Symptoms of Angelman syndrome in adults
While people with Angelman syndrome will have intellectual disabilities and limited speech throughout their lives, adult patients usually have good health and are often able to steadily improve their communication and acquire new skills. Around 13% of adults with Angelman can speak at least five words. Most communicate through gesturing or with the use of augmentative and alternative communication. Around 68% of adults with Angelman are able to communicate their basic needs.
Sleep disturbances and epilepsy, which affect about 80% of Angelman children, usually improve over the years. In adults, seizures occur in about 41% of cases, although 72% of those with the disease still report poor sleep.
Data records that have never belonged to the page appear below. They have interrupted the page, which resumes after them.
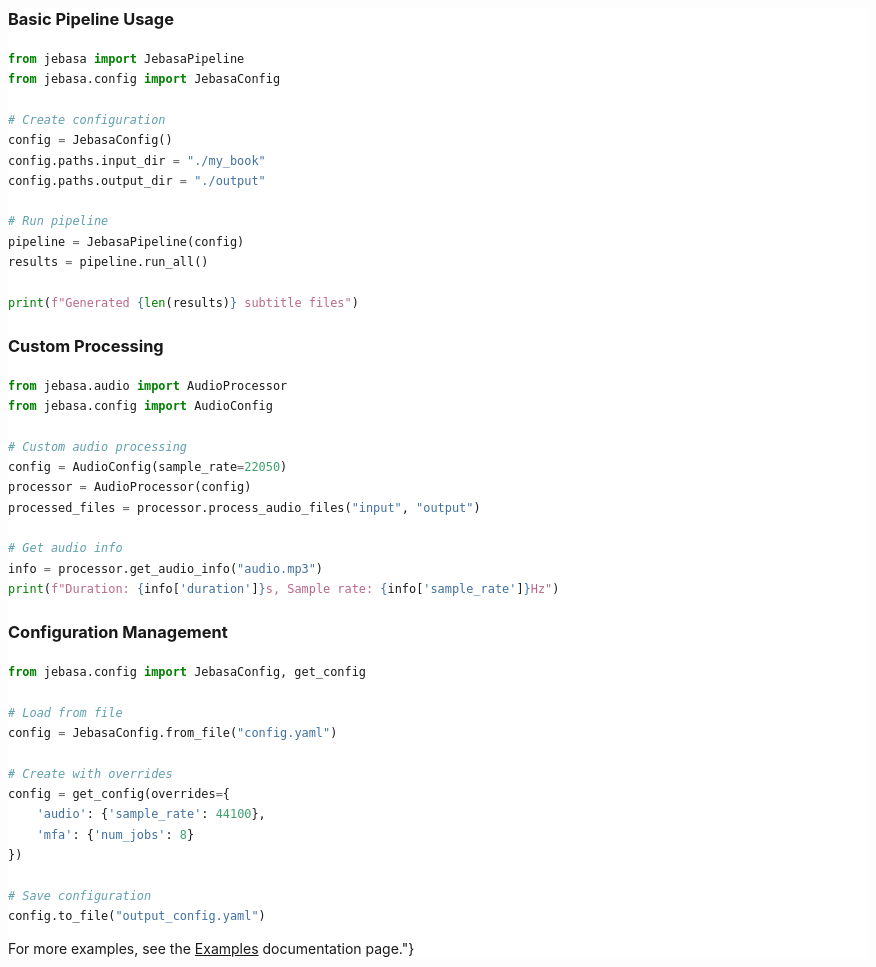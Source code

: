 ### Basic Pipeline Usage

```python
from jebasa import JebasaPipeline
from jebasa.config import JebasaConfig

# Create configuration
config = JebasaConfig()
config.paths.input_dir = "./my_book"
config.paths.output_dir = "./output"

# Run pipeline
pipeline = JebasaPipeline(config)
results = pipeline.run_all()

print(f"Generated {len(results)} subtitle files")
```

### Custom Processing

```python
from jebasa.audio import AudioProcessor
from jebasa.config import AudioConfig

# Custom audio processing
config = AudioConfig(sample_rate=22050)
processor = AudioProcessor(config)
processed_files = processor.process_audio_files("input", "output")

# Get audio info
info = processor.get_audio_info("audio.mp3")
print(f"Duration: {info['duration']}s, Sample rate: {info['sample_rate']}Hz")
```

### Configuration Management

```python
from jebasa.config import JebasaConfig, get_config

# Load from file
config = JebasaConfig.from_file("config.yaml")

# Create with overrides
config = get_config(overrides={
    'audio': {'sample_rate': 44100},
    'mfa': {'num_jobs': 8}
})

# Save configuration
config.to_file("output_config.yaml")
```

For more examples, see the [Examples](examples.md) documentation page."}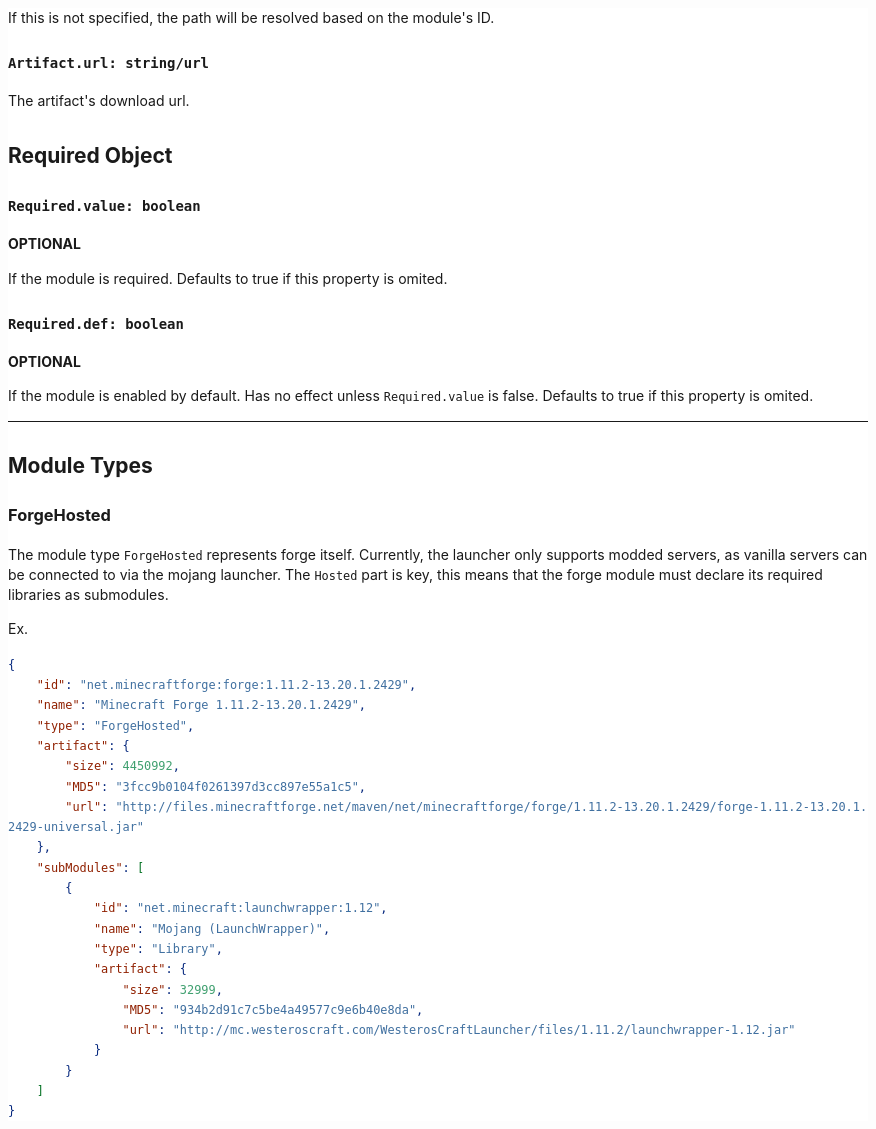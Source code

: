 If this is not specified, the path will be resolved based on the module's ID.

### `Artifact.url: string/url`

The artifact's download url.

## Required Object

### `Required.value: boolean`

**OPTIONAL**

If the module is required. Defaults to true if this property is omited. 

### `Required.def: boolean`

**OPTIONAL**

If the module is enabled by default. Has no effect unless `Required.value` is false. Defaults to true if this property is omited. 

---

## Module Types

### ForgeHosted

The module type `ForgeHosted` represents forge itself. Currently, the launcher only supports modded servers, as vanilla servers can be connected to via the mojang launcher. The `Hosted` part is key, this means that the forge module must declare its required libraries as submodules.

Ex.

```json
{
    "id": "net.minecraftforge:forge:1.11.2-13.20.1.2429",
    "name": "Minecraft Forge 1.11.2-13.20.1.2429",
    "type": "ForgeHosted",
    "artifact": {
        "size": 4450992,
        "MD5": "3fcc9b0104f0261397d3cc897e55a1c5",
        "url": "http://files.minecraftforge.net/maven/net/minecraftforge/forge/1.11.2-13.20.1.2429/forge-1.11.2-13.20.1.2429-universal.jar"
    },
    "subModules": [
        {
            "id": "net.minecraft:launchwrapper:1.12",
            "name": "Mojang (LaunchWrapper)",
            "type": "Library",
            "artifact": {
                "size": 32999,
                "MD5": "934b2d91c7c5be4a49577c9e6b40e8da",
                "url": "http://mc.westeroscraft.com/WesterosCraftLauncher/files/1.11.2/launchwrapper-1.12.jar"
            }
        }
    ]
}
```
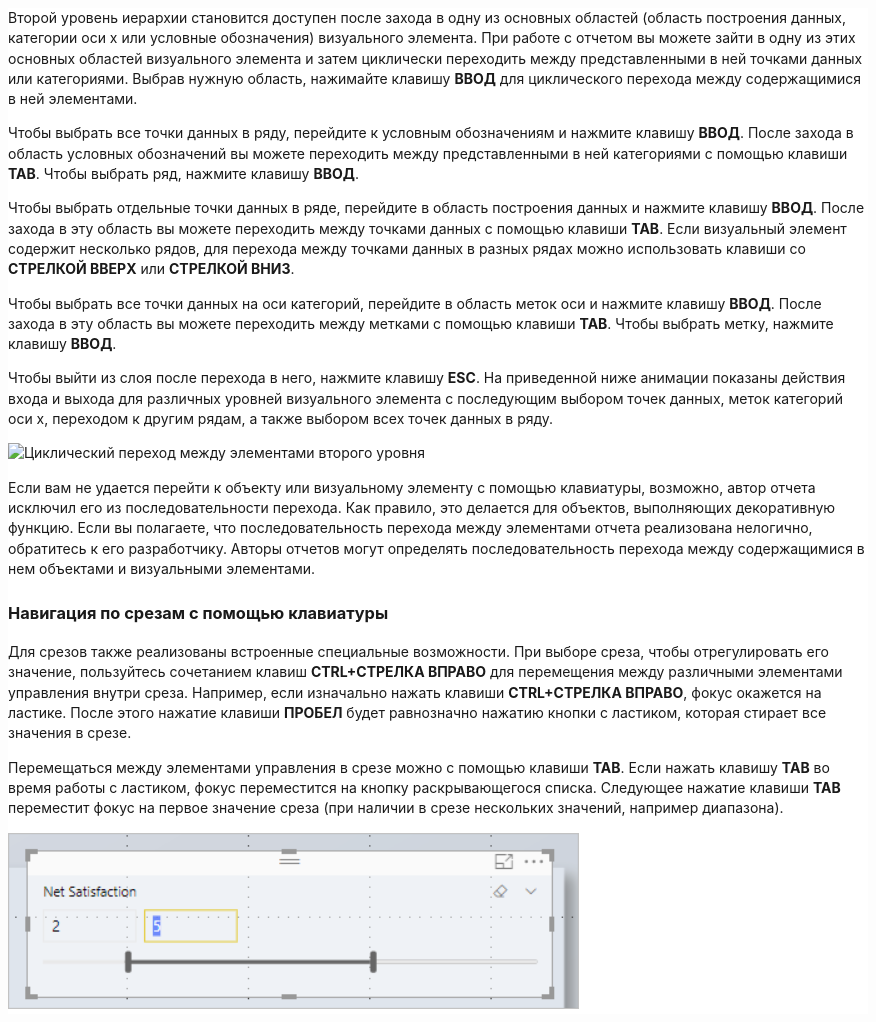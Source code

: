 Второй уровень иерархии становится доступен после захода в одну из основных областей (область построения данных, категории оси x или условные обозначения) визуального элемента. При работе с отчетом вы можете зайти в одну из этих основных областей визуального элемента и затем циклически переходить между представленными в ней точками данных или категориями. Выбрав нужную область, нажимайте клавишу **ВВОД** для циклического перехода между содержащимися в ней элементами.

Чтобы выбрать все точки данных в ряду, перейдите к условным обозначениям и нажмите клавишу **ВВОД**. После захода в область условных обозначений вы можете переходить между представленными в ней категориями с помощью клавиши **TAB**. Чтобы выбрать ряд, нажмите клавишу **ВВОД**.

Чтобы выбрать отдельные точки данных в ряде, перейдите в область построения данных и нажмите клавишу **ВВОД**. После захода в эту область вы можете переходить между точками данных с помощью клавиши **TAB**. Если визуальный элемент содержит несколько рядов, для перехода между точками данных в разных рядах можно использовать клавиши со **СТРЕЛКОЙ ВВЕРХ** или **СТРЕЛКОЙ ВНИЗ**.

Чтобы выбрать все точки данных на оси категорий, перейдите в область меток оси и нажмите клавишу **ВВОД**. После захода в эту область вы можете переходить между метками с помощью клавиши **TAB**. Чтобы выбрать метку, нажмите клавишу **ВВОД**.

Чтобы выйти из слоя после перехода в него, нажмите клавишу **ESC**. На приведенной ниже анимации показаны действия входа и выхода для различных уровней визуального элемента с последующим выбором точек данных, меток категорий оси x, переходом к другим рядам, а также выбором всех точек данных в ряду.

![Циклический переход между элементами второго уровня](media/desktop-accessibility/accessibility-consuming-tools-05.gif)

Если вам не удается перейти к объекту или визуальному элементу с помощью клавиатуры, возможно, автор отчета исключил его из последовательности перехода. Как правило, это делается для объектов, выполняющих декоративную функцию. Если вы полагаете, что последовательность перехода между элементами отчета реализована нелогично, обратитесь к его разработчику. Авторы отчетов могут определять последовательность перехода между содержащимися в нем объектами и визуальными элементами.

### <a name="keyboard-navigation-for-slicers"></a>Навигация по срезам с помощью клавиатуры

Для срезов также реализованы встроенные специальные возможности. При выборе среза, чтобы отрегулировать его значение, пользуйтесь сочетанием клавиш **CTRL+СТРЕЛКА ВПРАВО** для перемещения между различными элементами управления внутри среза. Например, если изначально нажать клавиши **CTRL+СТРЕЛКА ВПРАВО**, фокус окажется на ластике. После этого нажатие клавиши **ПРОБЕЛ** будет равнозначно нажатию кнопки с ластиком, которая стирает все значения в срезе.

Перемещаться между элементами управления в срезе можно с помощью клавиши **TAB**. Если нажать клавишу **TAB** во время работы с ластиком, фокус переместится на кнопку раскрывающегося списка. Следующее нажатие клавиши **TAB** переместит фокус на первое значение среза (при наличии в срезе нескольких значений, например диапазона).

![Навигация по срезам](media/desktop-accessibility/accessibility-consuming-tools-06.png)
Constipation is another common symptom of Angelman syndrome and about 85% of adults experience it. In addition, some 32% of adults with Angelman tend to be overweight due to factors such as genetic composition, an abnormal sense of satiety, and mobility problems.
Scoliosis, or the abnormal sideways curvature of the spine, is frequent in Angelman.
Researchers have reported the condition in about 20% of children and 50% of adults with the disease. Some 68% of adults are able to walk independently. However, some mobility may be lost as patients age, and joints may stiffen.
A study published in the American Journal of Medical Genetics showed that 47% of adolescents and 71% of adults with Angelman had anxiety issues. According to Angelman UK, 52% of adults exhibit self-injurious behaviour.
Potential new treatments
Right now, available treatments focus on managing the disease’s symptoms. If it wins U.S. Food and Drug Administration approval, OV101 (gaboxadol) would be the first medicine in the U.S. that treats Angelman’s underlying cause. Researchers are currently testing the oral small molecule, which is being developed by Ovid Therapeutics, in adolescents and adults with the disease.
The results from a recently completed Phase 2 study, known as the STARS trial (NCT02996305), showed that the experimental treatment — one of several that scientists are developing — improved the Clinical Global Impression score as well as sleep, behaviour, and motor function in adults and adolescents. The treatment also was found to reduce anxiety.
The randomized, double-blind, placebo-controlled trial enrolled 78 participants, ages 13 to 49, with a confirmed diagnosis of Angelman syndrome. In trials, the experimental therapy has proven generally safe; most side effects are mild.